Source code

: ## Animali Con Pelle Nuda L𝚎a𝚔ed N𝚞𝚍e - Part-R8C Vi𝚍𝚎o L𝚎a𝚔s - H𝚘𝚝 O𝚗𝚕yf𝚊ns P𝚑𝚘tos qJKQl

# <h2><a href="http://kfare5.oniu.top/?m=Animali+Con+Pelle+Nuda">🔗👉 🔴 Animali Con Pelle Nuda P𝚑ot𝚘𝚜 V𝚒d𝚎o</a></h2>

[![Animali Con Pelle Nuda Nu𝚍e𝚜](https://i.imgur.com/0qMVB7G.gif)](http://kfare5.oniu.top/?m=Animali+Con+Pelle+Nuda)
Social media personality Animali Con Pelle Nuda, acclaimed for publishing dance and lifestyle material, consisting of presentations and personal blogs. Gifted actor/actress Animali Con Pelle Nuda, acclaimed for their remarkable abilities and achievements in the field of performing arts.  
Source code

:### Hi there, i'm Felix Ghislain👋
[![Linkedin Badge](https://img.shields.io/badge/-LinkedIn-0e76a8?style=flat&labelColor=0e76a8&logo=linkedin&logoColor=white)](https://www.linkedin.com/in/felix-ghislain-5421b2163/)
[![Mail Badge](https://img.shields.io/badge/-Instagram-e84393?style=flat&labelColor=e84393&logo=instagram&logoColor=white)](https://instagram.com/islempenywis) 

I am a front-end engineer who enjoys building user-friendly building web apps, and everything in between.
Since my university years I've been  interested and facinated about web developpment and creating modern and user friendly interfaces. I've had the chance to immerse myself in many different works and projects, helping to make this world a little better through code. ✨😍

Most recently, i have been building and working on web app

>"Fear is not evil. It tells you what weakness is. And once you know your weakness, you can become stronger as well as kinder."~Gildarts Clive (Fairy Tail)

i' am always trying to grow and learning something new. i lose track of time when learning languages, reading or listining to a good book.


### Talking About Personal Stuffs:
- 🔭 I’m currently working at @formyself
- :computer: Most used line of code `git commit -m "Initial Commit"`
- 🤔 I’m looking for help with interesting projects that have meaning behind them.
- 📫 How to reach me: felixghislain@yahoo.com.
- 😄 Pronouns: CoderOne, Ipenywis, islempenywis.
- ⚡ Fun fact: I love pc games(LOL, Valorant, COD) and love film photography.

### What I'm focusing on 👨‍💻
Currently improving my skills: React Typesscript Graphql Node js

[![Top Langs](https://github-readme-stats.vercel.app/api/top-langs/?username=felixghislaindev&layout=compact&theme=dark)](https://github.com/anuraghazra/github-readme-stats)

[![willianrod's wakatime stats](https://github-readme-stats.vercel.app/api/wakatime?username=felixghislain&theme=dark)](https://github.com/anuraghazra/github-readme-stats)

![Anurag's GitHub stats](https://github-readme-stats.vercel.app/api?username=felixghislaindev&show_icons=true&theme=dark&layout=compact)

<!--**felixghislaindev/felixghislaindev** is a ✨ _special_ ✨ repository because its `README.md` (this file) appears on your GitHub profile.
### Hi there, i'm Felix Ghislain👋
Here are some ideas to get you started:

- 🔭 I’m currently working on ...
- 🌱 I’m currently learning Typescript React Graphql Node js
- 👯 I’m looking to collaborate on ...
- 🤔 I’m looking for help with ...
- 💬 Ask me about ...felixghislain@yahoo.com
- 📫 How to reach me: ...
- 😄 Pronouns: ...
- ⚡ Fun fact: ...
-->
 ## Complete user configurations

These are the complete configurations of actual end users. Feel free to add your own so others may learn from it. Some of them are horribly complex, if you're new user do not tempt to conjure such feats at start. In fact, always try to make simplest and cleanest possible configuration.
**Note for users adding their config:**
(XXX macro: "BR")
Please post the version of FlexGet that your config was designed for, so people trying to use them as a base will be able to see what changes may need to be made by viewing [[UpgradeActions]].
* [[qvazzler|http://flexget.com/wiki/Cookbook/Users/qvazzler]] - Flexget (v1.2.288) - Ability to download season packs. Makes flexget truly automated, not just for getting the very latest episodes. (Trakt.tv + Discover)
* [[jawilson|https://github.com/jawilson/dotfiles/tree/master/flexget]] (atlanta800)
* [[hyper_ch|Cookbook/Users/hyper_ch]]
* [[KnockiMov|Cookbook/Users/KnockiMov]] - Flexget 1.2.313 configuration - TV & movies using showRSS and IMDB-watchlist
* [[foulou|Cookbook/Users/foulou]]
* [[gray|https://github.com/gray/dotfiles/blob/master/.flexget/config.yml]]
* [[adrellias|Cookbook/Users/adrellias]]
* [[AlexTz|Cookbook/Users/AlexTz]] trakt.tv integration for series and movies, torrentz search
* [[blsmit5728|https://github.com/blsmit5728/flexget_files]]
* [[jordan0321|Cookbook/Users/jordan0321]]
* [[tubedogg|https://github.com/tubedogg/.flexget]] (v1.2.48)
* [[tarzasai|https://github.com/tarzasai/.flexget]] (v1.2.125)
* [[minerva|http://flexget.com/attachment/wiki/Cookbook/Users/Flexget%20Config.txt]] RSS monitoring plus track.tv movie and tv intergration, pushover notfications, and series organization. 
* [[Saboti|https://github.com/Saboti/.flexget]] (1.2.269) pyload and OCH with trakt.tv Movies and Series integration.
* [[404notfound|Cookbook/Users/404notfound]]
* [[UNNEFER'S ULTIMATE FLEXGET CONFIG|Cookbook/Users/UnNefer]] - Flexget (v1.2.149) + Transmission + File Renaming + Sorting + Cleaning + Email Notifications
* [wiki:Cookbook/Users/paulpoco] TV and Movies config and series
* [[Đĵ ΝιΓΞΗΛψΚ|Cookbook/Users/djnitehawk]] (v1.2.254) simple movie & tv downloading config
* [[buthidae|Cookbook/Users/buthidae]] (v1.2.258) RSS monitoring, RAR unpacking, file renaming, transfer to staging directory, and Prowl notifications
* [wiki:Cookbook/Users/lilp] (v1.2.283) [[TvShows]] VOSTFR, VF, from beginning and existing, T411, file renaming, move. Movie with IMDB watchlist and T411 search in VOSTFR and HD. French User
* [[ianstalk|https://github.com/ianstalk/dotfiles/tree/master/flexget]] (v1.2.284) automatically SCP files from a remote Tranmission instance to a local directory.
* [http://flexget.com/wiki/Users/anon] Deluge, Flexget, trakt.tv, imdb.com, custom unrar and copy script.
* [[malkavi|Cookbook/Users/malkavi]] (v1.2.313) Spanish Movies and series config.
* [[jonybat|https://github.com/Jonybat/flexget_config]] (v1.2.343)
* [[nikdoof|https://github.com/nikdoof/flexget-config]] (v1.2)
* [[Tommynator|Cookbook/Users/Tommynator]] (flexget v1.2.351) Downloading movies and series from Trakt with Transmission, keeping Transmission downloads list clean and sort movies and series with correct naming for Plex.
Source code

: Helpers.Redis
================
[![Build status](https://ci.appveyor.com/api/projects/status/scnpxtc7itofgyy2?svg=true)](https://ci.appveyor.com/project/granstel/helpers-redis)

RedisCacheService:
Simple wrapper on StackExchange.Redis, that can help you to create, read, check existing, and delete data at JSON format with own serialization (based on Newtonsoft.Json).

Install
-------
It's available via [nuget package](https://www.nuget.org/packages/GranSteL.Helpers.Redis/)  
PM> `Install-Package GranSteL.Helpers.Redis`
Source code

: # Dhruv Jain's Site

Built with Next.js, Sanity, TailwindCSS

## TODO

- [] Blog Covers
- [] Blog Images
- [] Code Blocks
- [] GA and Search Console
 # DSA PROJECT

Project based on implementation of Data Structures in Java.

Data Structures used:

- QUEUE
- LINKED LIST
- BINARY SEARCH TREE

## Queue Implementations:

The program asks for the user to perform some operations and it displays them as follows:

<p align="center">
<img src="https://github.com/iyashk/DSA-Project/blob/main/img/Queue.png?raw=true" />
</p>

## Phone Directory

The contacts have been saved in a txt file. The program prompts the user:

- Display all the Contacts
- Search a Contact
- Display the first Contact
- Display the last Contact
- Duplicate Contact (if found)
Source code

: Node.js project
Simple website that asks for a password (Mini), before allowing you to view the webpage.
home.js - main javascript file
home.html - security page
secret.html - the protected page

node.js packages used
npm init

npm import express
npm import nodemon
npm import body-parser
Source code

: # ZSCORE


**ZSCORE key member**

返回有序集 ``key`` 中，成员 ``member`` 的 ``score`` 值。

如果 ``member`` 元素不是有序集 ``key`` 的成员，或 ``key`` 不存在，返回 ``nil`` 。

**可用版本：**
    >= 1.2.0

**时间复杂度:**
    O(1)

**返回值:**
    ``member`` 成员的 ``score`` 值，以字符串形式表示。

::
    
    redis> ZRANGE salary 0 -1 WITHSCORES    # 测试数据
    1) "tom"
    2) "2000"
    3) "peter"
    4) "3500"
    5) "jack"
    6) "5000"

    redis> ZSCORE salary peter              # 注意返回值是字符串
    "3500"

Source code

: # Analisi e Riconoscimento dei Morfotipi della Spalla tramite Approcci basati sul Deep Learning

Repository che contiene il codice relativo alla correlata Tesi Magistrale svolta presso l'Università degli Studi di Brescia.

——

_Exercise directions:_
Search the entries above for "compact". Return every line that has it.

_Solution for this task:_
[![Top Langs](https://github-readme-stats.vercel.app/api/top-langs/?username=felixghislaindev&layout=compact&theme=dark)](https://github.com/anuraghazra/github-readme-stats)
![Anurag's GitHub stats](https://github-readme-stats.vercel.app/api?username=felixghislaindev&show_icons=true&theme=dark&layout=compact)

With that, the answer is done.